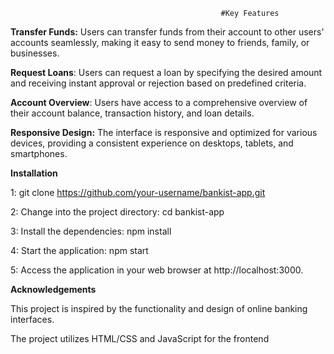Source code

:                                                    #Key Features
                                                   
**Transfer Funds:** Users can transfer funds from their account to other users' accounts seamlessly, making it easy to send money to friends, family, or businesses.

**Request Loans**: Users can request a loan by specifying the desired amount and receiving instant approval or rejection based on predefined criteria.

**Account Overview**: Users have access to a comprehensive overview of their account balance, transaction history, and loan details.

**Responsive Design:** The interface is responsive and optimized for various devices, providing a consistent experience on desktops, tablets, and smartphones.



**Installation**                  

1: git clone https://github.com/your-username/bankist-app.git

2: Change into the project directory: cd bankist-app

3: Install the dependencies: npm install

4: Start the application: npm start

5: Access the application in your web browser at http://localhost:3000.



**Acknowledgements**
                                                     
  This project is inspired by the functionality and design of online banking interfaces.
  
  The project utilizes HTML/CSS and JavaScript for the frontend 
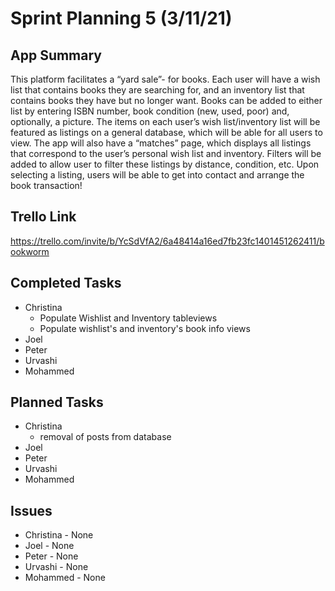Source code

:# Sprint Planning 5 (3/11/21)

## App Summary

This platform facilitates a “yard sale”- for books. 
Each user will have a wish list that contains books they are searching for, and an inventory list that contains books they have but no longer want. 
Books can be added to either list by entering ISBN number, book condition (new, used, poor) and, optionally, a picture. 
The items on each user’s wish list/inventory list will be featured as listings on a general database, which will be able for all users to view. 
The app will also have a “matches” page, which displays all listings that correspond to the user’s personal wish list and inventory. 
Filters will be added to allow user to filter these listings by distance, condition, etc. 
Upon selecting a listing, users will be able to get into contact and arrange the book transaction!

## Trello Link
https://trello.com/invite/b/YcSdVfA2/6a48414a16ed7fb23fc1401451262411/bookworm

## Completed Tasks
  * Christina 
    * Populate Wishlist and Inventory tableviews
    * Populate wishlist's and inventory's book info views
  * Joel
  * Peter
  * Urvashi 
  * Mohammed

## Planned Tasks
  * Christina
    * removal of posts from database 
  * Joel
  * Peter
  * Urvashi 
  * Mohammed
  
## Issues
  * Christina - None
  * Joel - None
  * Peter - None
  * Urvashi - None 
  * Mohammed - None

####################

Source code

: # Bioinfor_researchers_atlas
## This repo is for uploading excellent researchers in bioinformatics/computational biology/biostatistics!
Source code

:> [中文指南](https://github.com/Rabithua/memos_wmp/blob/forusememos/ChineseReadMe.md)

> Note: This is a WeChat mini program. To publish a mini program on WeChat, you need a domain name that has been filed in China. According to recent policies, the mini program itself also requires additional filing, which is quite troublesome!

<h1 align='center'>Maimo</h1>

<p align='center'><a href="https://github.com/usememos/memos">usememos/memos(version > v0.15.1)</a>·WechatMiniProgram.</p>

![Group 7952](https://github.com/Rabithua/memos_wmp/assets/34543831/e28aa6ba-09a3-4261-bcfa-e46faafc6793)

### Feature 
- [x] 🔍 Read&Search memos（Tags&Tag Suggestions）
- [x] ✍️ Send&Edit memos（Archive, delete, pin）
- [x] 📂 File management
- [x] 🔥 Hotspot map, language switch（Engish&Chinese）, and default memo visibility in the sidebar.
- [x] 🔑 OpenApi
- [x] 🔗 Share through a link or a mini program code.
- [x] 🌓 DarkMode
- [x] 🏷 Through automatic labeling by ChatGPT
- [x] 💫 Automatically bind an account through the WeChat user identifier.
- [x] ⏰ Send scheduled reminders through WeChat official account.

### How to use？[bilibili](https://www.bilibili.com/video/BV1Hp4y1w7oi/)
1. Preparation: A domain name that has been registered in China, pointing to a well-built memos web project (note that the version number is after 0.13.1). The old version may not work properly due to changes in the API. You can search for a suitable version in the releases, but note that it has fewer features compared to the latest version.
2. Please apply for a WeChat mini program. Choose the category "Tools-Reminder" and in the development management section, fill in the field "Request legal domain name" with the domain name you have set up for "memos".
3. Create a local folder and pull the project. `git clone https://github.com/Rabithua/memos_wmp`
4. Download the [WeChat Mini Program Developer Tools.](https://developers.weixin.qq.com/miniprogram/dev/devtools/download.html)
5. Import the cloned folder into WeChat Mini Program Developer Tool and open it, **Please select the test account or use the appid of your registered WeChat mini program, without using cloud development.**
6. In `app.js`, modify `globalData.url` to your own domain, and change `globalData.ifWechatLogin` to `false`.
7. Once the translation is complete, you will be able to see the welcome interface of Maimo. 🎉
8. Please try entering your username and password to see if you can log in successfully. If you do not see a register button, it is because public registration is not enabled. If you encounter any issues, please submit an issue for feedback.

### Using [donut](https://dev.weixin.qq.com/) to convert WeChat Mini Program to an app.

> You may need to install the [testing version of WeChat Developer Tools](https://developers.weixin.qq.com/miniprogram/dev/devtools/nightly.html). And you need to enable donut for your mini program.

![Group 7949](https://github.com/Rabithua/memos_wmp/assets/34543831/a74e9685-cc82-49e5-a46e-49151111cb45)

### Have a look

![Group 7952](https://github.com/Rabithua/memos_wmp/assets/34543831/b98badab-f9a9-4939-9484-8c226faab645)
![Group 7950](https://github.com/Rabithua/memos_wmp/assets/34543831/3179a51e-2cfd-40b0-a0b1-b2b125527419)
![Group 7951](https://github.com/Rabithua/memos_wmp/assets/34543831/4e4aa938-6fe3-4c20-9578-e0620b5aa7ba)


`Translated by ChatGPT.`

####################

» What is being asked: From the records above, copy each line that contains the word "folder".

» Response for this exercise:
3. Create a local folder and pull the project. `git clone https://github.com/Rabithua/memos_wmp`
5. Import the cloned folder into WeChat Mini Program Developer Tool and open it, **Please select the test account or use the appid of your registered WeChat mini program, without using cloud development.**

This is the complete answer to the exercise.